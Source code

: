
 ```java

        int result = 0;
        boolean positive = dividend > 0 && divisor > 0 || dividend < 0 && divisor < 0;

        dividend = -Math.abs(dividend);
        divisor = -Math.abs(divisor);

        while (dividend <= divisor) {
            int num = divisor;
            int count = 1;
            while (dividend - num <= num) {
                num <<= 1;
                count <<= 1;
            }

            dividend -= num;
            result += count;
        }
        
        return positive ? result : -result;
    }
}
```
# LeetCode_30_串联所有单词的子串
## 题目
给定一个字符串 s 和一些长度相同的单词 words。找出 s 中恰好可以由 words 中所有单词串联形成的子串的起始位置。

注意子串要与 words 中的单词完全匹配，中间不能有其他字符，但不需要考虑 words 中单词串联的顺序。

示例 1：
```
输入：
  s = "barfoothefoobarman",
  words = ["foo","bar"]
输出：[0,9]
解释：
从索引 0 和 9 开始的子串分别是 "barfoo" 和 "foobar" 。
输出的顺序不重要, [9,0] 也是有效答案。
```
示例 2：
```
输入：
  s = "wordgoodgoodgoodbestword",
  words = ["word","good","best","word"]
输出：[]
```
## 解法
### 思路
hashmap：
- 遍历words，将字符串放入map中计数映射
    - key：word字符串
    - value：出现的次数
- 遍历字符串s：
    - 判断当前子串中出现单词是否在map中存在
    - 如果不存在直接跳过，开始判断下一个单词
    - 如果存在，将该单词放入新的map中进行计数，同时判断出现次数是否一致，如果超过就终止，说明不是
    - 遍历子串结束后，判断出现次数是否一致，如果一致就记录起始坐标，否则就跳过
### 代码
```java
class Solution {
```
----------
YOUR GOAL: Write only the number of lines above that contain "divisor".

ANSWER SPACE: 4